Well, it is.  It is, he’s not over-suspicious, he’s not under-suspicious. He’s well-informed, he’s informed or she, is informed that the public — that judges, professional judges, they deal with cases on the merits and they try and avoid pre-judging cases and a general order made that witnesses be out of court for whatever reason, that applies to everyone, might sweep up the relatives or brothers of an accused in that particular case.

  1. As it happened, the prosecutor had also appeared in the earlier matter involving Mr Marijancevic’s brother.  He advised that the hearing was on 28 June 2017, that there was an order for witnesses out of court, and that the court was not closed.  The judge noted that a possible explanation for the lack of response to the complaint was that the Judicial Commission of Victoria did not commence until 1 July 2017.  The prosecutor then submitted that the bias application was ‘absolutely groundless, there’s no basis’. 

  1. The appeal judge rejected the application, and gave brief oral reasons for that decision:

Yes, well look, I’m against it, Mr Marijancevic, there’s plenty of High Court cases to say that … apprehended bias has got to be looked at very carefully and in the circumstances where … it was a witness out of court order made on [the prosecutor’s] request, and they’re made routinely, that picked you up and that you were refused entry to the court, I don’t accept that a reasonably well-informed community [member] knowing all those circumstances and knowing that you made a complaint to a body that didn’t have any jurisdiction over that particular event because it had occurred before its power came into effect would not form the view that there’s a reasonable apprehension of prejudgment on my part, so on that basis … I reject your application.

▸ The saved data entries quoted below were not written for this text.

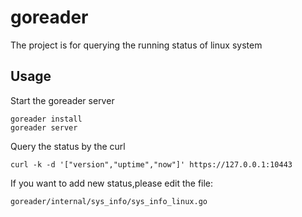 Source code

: # goreader

The project is for querying the running status of linux system

Usage
----------------

Start the goreader server

    goreader install 
    goreader server

Query the status by the curl

    curl -k -d '["version","uptime","now"]' https://127.0.0.1:10443


If you want to add new status,please edit the file:

    goreader/internal/sys_info/sys_info_linux.go

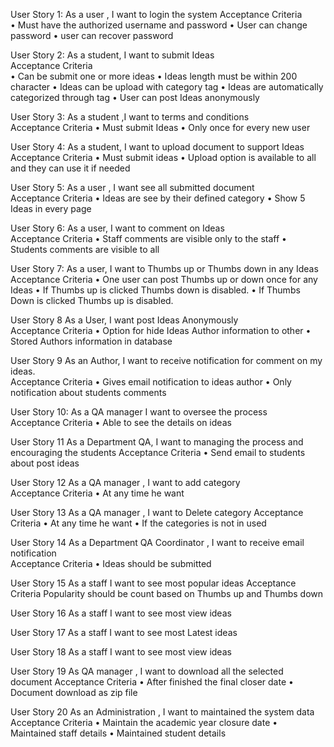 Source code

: User Story 1: 
As a user , I want to login the system 
Acceptance Criteria  
•	Must have the authorized username and password
•	User can change password
•	user can recover password

User Story 2:
As a student, I want to submit Ideas	
Acceptance Criteria  
•	Can be submit one or more ideas
•	Ideas length must be within 200 character 
•	Ideas can be upload with category tag
•	Ideas are automatically categorized through tag
•	User can post Ideas anonymously 

User Story 3:
As a student ,I want to terms and conditions	
Acceptance Criteria
•	Must submit Ideas
•	Only once for every new user

User Story 4:
As a student, I want to upload document to support Ideas	
Acceptance Criteria
•	Must submit ideas
•	Upload option is available to all and they can use it if needed

User Story 5:
As a user , I want see all submitted document 	
Acceptance Criteria
•	Ideas are see by their defined category
•	Show 5 Ideas in every page

User Story 6:
As a user, I want to comment on Ideas	
Acceptance Criteria
•	Staff comments are visible only to the staff
•	Students comments are visible to all

User Story 7:
As a user, I want to Thumbs up or Thumbs down in any Ideas	
Acceptance Criteria
•	One user can post Thumbs up or down once for any Ideas
•	If Thumbs up is clicked Thumbs down is disabled.
•	If Thumbs Down is clicked Thumbs up is disabled.


User Story 8
As a User, I want post Ideas Anonymously	
Acceptance Criteria
•	Option for hide Ideas Author information to other
•	Stored Authors information in database

User Story  9
As an Author, I want to receive notification for comment on my ideas.	
Acceptance Criteria
•	Gives email notification to ideas author
•	Only notification  about students comments

User Story   10: 
As a QA manager I want to oversee the process	
Acceptance Criteria
•	Able to see the details on ideas

User Story  11
As a Department QA, I want to managing the process and encouraging the students	
Acceptance Criteria
•	Send email to students about post ideas

User Story 12
As a QA manager , I want to add category	
Acceptance Criteria
•	At any time he want 

User Story 13
As a QA manager , I want to Delete category	
Acceptance Criteria
•	At any time he want
•	If the categories is not in used

User Story 14
As a Department QA Coordinator , I want to receive email notification 	
Acceptance Criteria
•	Ideas should be submitted 


User Story 15
As a staff I want to see most popular ideas	
Acceptance Criteria
Popularity should be count based on Thumbs up and Thumbs down

User Story 16
As a staff I want to see most view ideas	


User Story 17
As a staff I want to see most Latest ideas	

User Story 18
As a staff I want to see most view ideas	

User Story 19
As QA manager , I want to download all the selected document 
Acceptance Criteria
•	After finished the final closer date
•	Document download as zip file

User Story 20
As an Administration , I want to maintained the system data	
Acceptance Criteria
•	Maintain the academic year closure date
•	Maintained staff details
•	Maintained student details


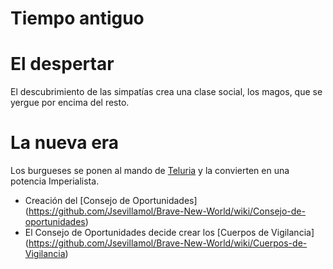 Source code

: Tiempo antiguo
=============

El despertar
============
El descubrimiento de las simpatías crea una clase social, los magos, que se yergue por encima del resto.

La nueva era
============
Los burgueses se ponen al mando de [Teluria](https://github.com/Jsevillamol/Brave-New-World/wiki/Teluria) y la convierten en una potencia Imperialista.
* Creación del [Consejo de Oportunidades] (https://github.com/Jsevillamol/Brave-New-World/wiki/Consejo-de-oportunidades)
* El Consejo de Oportunidades decide crear los [Cuerpos de Vigilancia] (https://github.com/Jsevillamol/Brave-New-World/wiki/Cuerpos-de-Vigilancia)
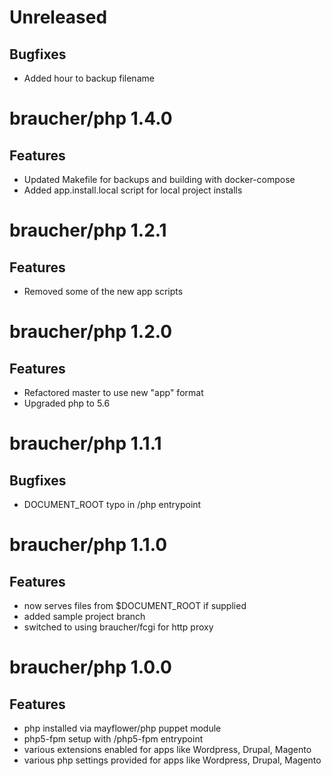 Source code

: # Unreleased

## Bugfixes
- Added hour to backup filename

# braucher/php 1.4.0

## Features
- Updated Makefile for backups and building with docker-compose
- Added app.install.local script for local project installs

# braucher/php 1.2.1

## Features
- Removed some of the new app scripts

# braucher/php 1.2.0

## Features
- Refactored master to use new "app" format
- Upgraded php to 5.6

# braucher/php 1.1.1

## Bugfixes
- DOCUMENT_ROOT typo in /php entrypoint

# braucher/php 1.1.0

## Features
- now serves files from $DOCUMENT_ROOT if supplied
- added sample project branch
- switched to using braucher/fcgi for http proxy

# braucher/php 1.0.0

## Features
- php installed via mayflower/php puppet module
- php5-fpm setup with /php5-fpm entrypoint
- various extensions enabled for apps like Wordpress, Drupal, Magento
- various php settings provided for apps like Wordpress, Drupal, Magento
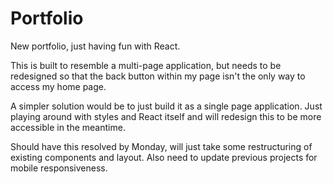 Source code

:# Portfolio

New portfolio, just having fun with React. 

This is built to resemble a multi-page application, but needs to be redesigned so that the back button within my page isn't the only way to access my home page.

A simpler solution would be to just build it as a single page application. Just playing around with styles and React itself and will redesign this to be more accessible in the meantime.

Should have this resolved by Monday, will just take some restructuring of existing components and layout. Also need to update previous projects for mobile responsiveness.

  1. Before me, Mr Marijancevic argued that the appeal judge was wrong not to recuse himself in these circumstances.  He said it was not to the point that the judge had not previously been aware of the complaint.  He submitted that a reasonable apprehension of bias arose in circumstances where a self-represented litigant tells a judge, ‘I’ve had a problem with you on a previous occasion and I considered your conduct to be unsatisfactory’.

  1. I understand the factual basis for Mr Marijancevic’s bias application to have been that, on 28 June 2017, the appeal judge heard a matter involving a charge of shoplifting against Mr Marijancevic’s brother, John Henderson.  Mr Marijancevic attended court to support his brother.  The tipstaff denied him entry to the court room, because of an order for witnesses out of court.  It is not clear why Mr Marijancevic was prevented from entering the court — perhaps there was a misunderstanding about whether he might have been a witness.  Mr Henderson did not pursue the matter, but Mr Marijancevic made a complaint to the Judicial Commission of Victoria.  The judge was not aware of the complaint until Mr Marijancevic informed him of it at the hearing on 19 March 2018, in the course of making his bias application.

  1. I do not consider that these circumstances could have created a reasonable apprehension of bias in the mind of an informed, fair-minded lay observer.  Whether there is a reasonable apprehension of bias is to be assessed, not from Mr Marijancevic’s point of view, but from that of the fair-minded lay observer.  That person is taken to know the relevant facts, and to be aware of the judge’s obligation to ‘do equal justice to all persons, and to discharge the duties of office according to law’, to the best of his knowledge and ability, ‘without fear, favour or affection’.[4]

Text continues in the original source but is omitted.